Seriously it is a problem. Ok, so its kind of a BIG problem. It is a big problem in the way that I go around pleasing everyone else and I make myself completely miserable in the process. Here is an example. A few weeks back, I went shopping. I spent the most amount of money on myself in one day that I have in our entire marriage. I have finally been loosing the baby weight, but am not in this awkward place where I'm too small for my "post-baby" wardrobe and still too be for my "pre-two-babies" wardrobe. I didn't even own a single pair of pants that fit. I spent way to much time scouring the clothing rack, bought things that fit, simply because they were on sale (read "cheap" or a too-good-to-pass-up deal). I didn't get them because I liked them particularly or because I was attached to them. However after several of them sat I'm my closet for over a week unworn, and I returned everything in my closet that still had a tag on it. In the same trip I also bought my husband two new pairs of work pants (he needed them), and purchased each of my kids a new pair of pajamas as the weather has started to turn, and they needed warmer sleep wear. See everyone is happy, I met the needs of my family.
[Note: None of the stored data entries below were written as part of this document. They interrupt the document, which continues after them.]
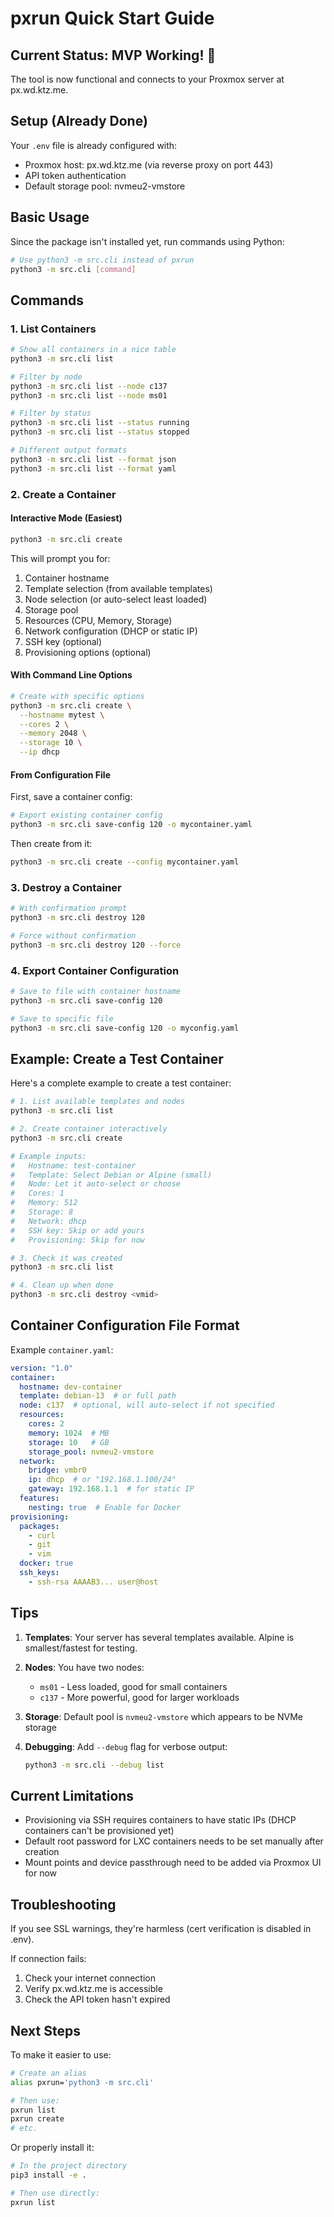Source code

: # pxrun Quick Start Guide

## Current Status: MVP Working! 🎉

The tool is now functional and connects to your Proxmox server at px.wd.ktz.me.

## Setup (Already Done)

Your `.env` file is already configured with:
- Proxmox host: px.wd.ktz.me (via reverse proxy on port 443)
- API token authentication
- Default storage pool: nvmeu2-vmstore

## Basic Usage

Since the package isn't installed yet, run commands using Python:

```bash
# Use python3 -m src.cli instead of pxrun
python3 -m src.cli [command]
```

## Commands

### 1. List Containers

```bash
# Show all containers in a nice table
python3 -m src.cli list

# Filter by node
python3 -m src.cli list --node c137
python3 -m src.cli list --node ms01

# Filter by status
python3 -m src.cli list --status running
python3 -m src.cli list --status stopped

# Different output formats
python3 -m src.cli list --format json
python3 -m src.cli list --format yaml
```

### 2. Create a Container

#### Interactive Mode (Easiest)

```bash
python3 -m src.cli create
```

This will prompt you for:
1. Container hostname
2. Template selection (from available templates)
3. Node selection (or auto-select least loaded)
4. Storage pool
5. Resources (CPU, Memory, Storage)
6. Network configuration (DHCP or static IP)
7. SSH key (optional)
8. Provisioning options (optional)

#### With Command Line Options

```bash
# Create with specific options
python3 -m src.cli create \
  --hostname mytest \
  --cores 2 \
  --memory 2048 \
  --storage 10 \
  --ip dhcp
```

#### From Configuration File

First, save a container config:
```bash
# Export existing container config
python3 -m src.cli save-config 120 -o mycontainer.yaml
```

Then create from it:
```bash
python3 -m src.cli create --config mycontainer.yaml
```

### 3. Destroy a Container

```bash
# With confirmation prompt
python3 -m src.cli destroy 120

# Force without confirmation
python3 -m src.cli destroy 120 --force
```

### 4. Export Container Configuration

```bash
# Save to file with container hostname
python3 -m src.cli save-config 120

# Save to specific file
python3 -m src.cli save-config 120 -o myconfig.yaml
```

## Example: Create a Test Container

Here's a complete example to create a test container:

```bash
# 1. List available templates and nodes
python3 -m src.cli list

# 2. Create container interactively
python3 -m src.cli create

# Example inputs:
#   Hostname: test-container
#   Template: Select Debian or Alpine (small)
#   Node: Let it auto-select or choose
#   Cores: 1
#   Memory: 512
#   Storage: 8
#   Network: dhcp
#   SSH key: Skip or add yours
#   Provisioning: Skip for now

# 3. Check it was created
python3 -m src.cli list

# 4. Clean up when done
python3 -m src.cli destroy <vmid>
```

## Container Configuration File Format

Example `container.yaml`:

```yaml
version: "1.0"
container:
  hostname: dev-container
  template: debian-13  # or full path
  node: c137  # optional, will auto-select if not specified
  resources:
    cores: 2
    memory: 1024  # MB
    storage: 10   # GB
    storage_pool: nvmeu2-vmstore
  network:
    bridge: vmbr0
    ip: dhcp  # or "192.168.1.100/24"
    gateway: 192.168.1.1  # for static IP
  features:
    nesting: true  # Enable for Docker
provisioning:
  packages:
    - curl
    - git
    - vim
  docker: true
  ssh_keys:
    - ssh-rsa AAAAB3... user@host
```

## Tips

1. **Templates**: Your server has several templates available. Alpine is smallest/fastest for testing.

2. **Nodes**: You have two nodes:
   - `ms01` - Less loaded, good for small containers
   - `c137` - More powerful, good for larger workloads

3. **Storage**: Default pool is `nvmeu2-vmstore` which appears to be NVMe storage

4. **Debugging**: Add `--debug` flag for verbose output:
   ```bash
   python3 -m src.cli --debug list
   ```

## Current Limitations

- Provisioning via SSH requires containers to have static IPs (DHCP containers can't be provisioned yet)
- Default root password for LXC containers needs to be set manually after creation
- Mount points and device passthrough need to be added via Proxmox UI for now

## Troubleshooting

If you see SSL warnings, they're harmless (cert verification is disabled in .env).

If connection fails:
1. Check your internet connection
2. Verify px.wd.ktz.me is accessible
3. Check the API token hasn't expired

## Next Steps

To make it easier to use:

```bash
# Create an alias
alias pxrun='python3 -m src.cli'

# Then use:
pxrun list
pxrun create
# etc.
```

Or properly install it:

```bash
# In the project directory
pip3 install -e .

# Then use directly:
pxrun list
```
The problem is, I didn't meet my needs. I am still super stressed out every morning while trying to find an appropriate outfit for work. I also now have a shoe crisis. Our wonderful dog enjoys chewing my shoes, and ONLY my shoes. I have been forced to get rid of many pairs, and some I donated that I just hadn't worn in the last few years. Now, I am struggling, because I can now count the pairs of shoes I own on my hands, and I don't own a single pair of sensible flats.
Here is my thing.
Guilt
(what this day's reading is really about)
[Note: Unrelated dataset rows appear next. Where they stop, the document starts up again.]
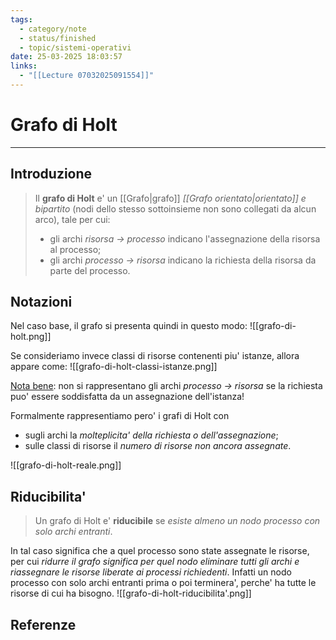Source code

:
```yaml
---
tags:
  - category/note
  - status/finished
  - topic/sistemi-operativi
date: 25-03-2025 18:03:57
links:
  - "[[Lecture 07032025091554]]"
---
```

# Grafo di Holt
---
## Introduzione
> Il **grafo di Holt** e' un [[Grafo|grafo]] _[[Grafo orientato|orientato]] e bipartito_ (nodi dello stesso sottoinsieme non sono collegati da alcun arco), tale per cui:
> - gli archi _risorsa -> processo_ indicano l'assegnazione della risorsa al processo;
> - gli archi _processo -> risorsa_ indicano la richiesta della risorsa da parte del processo.

## Notazioni
Nel caso base, il grafo si presenta quindi in questo modo:
![[grafo-di-holt.png]]

Se consideriamo invece classi di risorse contenenti piu' istanze, allora appare come:
![[grafo-di-holt-classi-istanze.png]]

<u>Nota bene</u>: non si rappresentano gli archi _processo -> risorsa_ se la richiesta puo' essere soddisfatta da un assegnazione dell'istanza!

Formalmente rappresentiamo pero' i grafi di Holt con
- sugli archi la _molteplicita' della richiesta o dell'assegnazione_;
- sulle classi di risorse il _numero di risorse non ancora assegnate_.

![[grafo-di-holt-reale.png]]

## Riducibilita'
> Un grafo di Holt e' **riducibile** se _esiste almeno un nodo processo con solo archi entranti_.

In tal caso significa che a quel processo sono state assegnate le risorse, per cui _ridurre il grafo significa per quel nodo eliminare tutti gli archi e riassegnare le risorse liberate ai processi richiedenti_. Infatti un nodo processo con solo archi entranti prima o poi terminera', perche' ha tutte le risorse di cui ha bisogno.
![[grafo-di-holt-riducibilita'.png]]

## Referenze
I feel guilty meeting my own needs/wants. I feel guilty to take time for myself. I feel guilty to spend time talking to my friends when I "should" be cleaning, or preparing things for the week. I feel guilty buying fully priced clothing for myself, even at stores like kohl's, but don't even blink at cute outfits for my babies. I honestly struggle with this for a few reasons. I have this deeply engrained feeling that being selfish is wrong. Buying things (even cheap things) for myself is selfish. Buying them for others is not. Spending extra money on myself is not ok, but spending it on my husband or kids is fine. I also don't like to spend money on making things look "pretty". I'm slowly getting over this, but it is a battle (in my head I'm looking at the price and calculating how many starving children we could feed). I have been living in this guilt trapped life of how things "should be" in my head. I had a long talk with my husband about this. I basically need to get over it.
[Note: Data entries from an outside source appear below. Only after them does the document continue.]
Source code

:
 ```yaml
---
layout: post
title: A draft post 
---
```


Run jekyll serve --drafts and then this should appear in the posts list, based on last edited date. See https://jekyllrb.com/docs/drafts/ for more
I feel outside pressures, for "not spending enough time with my kids" because I work away from the home. To maintain a "perfect household", to dedicate myself to my family fully. Attempting to live up to these types of expectations, and the crushing guilt of failure is making me miserable. I am the only one who can change this, it is me who has to shed the "ideal" of these crazy expectations I put on myself that is driving me (and therefore the people I share my home with) crazy.
Do you do this? How do you push past it?